> Task requirements
Two lines in the listing below mark the span: one contains "stuttering, slow response" and one contains "- Entities exist but don't change". Reproduce both of them and everything between, exactly.

> Information
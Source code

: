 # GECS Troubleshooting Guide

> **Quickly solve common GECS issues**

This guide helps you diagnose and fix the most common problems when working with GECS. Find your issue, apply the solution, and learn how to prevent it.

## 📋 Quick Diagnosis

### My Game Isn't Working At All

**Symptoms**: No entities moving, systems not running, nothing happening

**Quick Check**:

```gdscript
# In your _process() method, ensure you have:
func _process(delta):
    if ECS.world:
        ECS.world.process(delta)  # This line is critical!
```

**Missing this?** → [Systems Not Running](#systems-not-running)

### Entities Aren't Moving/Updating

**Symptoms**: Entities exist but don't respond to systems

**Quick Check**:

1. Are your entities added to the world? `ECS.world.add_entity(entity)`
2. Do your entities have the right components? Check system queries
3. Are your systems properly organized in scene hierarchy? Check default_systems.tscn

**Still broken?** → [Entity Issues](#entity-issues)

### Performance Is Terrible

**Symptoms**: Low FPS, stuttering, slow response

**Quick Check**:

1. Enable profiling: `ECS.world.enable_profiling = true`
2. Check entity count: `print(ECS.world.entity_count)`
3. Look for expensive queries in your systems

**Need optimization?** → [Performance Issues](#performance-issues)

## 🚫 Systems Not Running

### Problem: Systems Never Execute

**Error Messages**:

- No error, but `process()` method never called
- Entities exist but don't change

--

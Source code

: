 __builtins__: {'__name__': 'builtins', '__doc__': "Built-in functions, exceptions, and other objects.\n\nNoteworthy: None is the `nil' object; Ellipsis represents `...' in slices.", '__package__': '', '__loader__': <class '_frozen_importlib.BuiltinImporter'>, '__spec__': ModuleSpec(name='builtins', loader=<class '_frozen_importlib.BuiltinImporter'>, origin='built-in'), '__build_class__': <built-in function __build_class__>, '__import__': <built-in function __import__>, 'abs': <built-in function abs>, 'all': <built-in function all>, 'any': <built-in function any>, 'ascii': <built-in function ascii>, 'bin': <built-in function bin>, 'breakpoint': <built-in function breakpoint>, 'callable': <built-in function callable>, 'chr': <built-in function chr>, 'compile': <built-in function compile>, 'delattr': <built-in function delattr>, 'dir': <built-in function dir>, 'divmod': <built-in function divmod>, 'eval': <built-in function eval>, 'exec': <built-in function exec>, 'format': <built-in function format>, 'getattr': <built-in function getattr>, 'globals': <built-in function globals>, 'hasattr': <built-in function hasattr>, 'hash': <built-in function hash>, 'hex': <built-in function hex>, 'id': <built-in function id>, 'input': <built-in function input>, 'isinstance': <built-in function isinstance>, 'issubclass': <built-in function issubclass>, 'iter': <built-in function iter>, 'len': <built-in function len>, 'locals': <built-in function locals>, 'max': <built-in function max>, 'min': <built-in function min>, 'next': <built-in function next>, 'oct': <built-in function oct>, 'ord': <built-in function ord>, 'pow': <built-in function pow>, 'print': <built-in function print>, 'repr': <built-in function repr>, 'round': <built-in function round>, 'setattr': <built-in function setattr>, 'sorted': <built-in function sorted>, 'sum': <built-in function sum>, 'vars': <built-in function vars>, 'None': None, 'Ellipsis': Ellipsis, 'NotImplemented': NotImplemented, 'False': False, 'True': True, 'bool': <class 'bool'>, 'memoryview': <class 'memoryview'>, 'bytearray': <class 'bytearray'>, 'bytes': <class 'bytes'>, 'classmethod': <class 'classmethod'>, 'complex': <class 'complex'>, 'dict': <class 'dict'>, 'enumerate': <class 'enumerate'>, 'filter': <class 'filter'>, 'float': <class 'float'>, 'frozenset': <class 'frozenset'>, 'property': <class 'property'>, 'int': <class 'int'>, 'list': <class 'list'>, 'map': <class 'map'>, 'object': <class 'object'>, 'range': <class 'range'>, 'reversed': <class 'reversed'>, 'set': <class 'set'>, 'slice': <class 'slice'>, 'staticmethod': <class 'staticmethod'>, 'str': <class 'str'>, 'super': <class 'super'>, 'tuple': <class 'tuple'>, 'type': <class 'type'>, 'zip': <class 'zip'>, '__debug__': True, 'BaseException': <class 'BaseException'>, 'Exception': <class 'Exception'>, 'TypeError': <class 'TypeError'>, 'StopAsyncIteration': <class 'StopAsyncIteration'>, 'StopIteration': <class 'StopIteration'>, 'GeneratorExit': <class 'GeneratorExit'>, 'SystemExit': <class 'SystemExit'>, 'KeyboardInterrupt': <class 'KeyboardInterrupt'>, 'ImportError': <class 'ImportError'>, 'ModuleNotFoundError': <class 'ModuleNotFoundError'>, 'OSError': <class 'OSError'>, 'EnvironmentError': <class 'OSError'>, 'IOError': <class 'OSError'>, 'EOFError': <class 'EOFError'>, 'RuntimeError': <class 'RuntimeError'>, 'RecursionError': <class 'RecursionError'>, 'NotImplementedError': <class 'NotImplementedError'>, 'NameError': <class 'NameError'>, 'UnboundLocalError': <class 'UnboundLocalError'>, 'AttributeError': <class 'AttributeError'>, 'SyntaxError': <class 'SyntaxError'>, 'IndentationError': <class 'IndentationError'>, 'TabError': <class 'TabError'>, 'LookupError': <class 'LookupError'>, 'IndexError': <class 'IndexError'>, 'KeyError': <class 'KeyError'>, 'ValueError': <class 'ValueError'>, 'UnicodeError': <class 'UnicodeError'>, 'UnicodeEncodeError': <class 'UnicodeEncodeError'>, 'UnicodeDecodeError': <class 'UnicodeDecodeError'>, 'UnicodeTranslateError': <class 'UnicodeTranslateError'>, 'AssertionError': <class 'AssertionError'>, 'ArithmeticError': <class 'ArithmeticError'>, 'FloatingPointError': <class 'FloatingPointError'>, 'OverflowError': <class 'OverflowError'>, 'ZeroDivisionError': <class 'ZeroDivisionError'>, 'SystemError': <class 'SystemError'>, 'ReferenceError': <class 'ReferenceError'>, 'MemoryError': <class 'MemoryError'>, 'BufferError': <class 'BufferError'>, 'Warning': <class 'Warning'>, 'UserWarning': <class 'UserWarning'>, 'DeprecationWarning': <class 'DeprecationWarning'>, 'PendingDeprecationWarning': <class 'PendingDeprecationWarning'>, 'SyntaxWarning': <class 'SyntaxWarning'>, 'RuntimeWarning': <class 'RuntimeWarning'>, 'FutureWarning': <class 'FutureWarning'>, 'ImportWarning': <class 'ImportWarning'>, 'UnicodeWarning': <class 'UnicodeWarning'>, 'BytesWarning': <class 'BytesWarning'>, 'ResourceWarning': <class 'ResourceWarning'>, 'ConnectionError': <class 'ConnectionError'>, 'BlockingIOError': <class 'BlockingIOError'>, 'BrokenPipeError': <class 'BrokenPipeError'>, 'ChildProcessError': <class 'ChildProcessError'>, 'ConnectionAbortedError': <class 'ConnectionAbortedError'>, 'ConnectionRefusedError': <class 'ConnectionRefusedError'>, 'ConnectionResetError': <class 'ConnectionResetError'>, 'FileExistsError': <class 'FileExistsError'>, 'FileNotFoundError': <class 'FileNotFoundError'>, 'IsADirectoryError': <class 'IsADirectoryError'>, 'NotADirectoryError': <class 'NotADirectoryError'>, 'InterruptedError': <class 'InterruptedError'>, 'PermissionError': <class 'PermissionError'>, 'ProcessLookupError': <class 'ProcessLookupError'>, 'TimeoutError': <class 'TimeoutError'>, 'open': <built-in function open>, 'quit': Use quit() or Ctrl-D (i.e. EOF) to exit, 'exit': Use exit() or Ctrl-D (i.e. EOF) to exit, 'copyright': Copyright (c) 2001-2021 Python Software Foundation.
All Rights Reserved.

> Task output
**Symptoms**: Low FPS, stuttering, slow response

**Quick Check**:

1. Enable profiling: `ECS.world.enable_profiling = true`
2. Check entity count: `print(ECS.world.entity_count)`
3. Look for expensive queries in your systems

**Need optimization?** → [Performance Issues](#performance-issues)

## 🚫 Systems Not Running

### Problem: Systems Never Execute

**Error Messages**:

- No error, but `process()` method never called
- Entities exist but don't change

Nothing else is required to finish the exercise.